===== Supplied entries
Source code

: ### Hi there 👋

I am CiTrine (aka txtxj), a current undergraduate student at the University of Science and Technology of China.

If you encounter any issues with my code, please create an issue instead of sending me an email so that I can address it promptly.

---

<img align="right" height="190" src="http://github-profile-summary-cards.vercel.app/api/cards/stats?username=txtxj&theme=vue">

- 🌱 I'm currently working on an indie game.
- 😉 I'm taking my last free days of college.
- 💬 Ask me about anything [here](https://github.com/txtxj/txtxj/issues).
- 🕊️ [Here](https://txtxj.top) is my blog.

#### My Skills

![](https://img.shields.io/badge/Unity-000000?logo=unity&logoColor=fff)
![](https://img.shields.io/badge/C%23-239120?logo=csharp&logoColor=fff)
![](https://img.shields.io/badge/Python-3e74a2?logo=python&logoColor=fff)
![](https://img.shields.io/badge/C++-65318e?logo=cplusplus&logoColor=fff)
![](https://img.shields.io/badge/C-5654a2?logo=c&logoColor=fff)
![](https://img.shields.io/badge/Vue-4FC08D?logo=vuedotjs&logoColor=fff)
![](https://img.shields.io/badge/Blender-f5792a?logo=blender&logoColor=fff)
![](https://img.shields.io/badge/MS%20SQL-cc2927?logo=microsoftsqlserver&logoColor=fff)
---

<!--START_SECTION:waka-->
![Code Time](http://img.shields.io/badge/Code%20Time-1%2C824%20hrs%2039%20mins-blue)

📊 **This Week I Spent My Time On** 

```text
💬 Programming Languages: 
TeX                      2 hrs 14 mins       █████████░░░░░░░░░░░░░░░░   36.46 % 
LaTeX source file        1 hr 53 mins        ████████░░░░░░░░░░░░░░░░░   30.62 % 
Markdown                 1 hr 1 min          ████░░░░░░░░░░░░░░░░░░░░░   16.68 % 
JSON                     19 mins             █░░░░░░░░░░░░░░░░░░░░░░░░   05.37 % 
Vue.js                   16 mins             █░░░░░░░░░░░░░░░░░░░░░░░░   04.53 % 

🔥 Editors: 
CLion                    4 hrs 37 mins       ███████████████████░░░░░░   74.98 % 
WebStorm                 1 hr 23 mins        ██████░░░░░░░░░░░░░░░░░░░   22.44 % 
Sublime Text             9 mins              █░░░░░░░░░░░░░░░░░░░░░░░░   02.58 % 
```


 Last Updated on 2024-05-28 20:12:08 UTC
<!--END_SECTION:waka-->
==========
• [What to work on]: With "github" as the search word, count the matching lines in the records and give the number alone.

• [The answer]: 2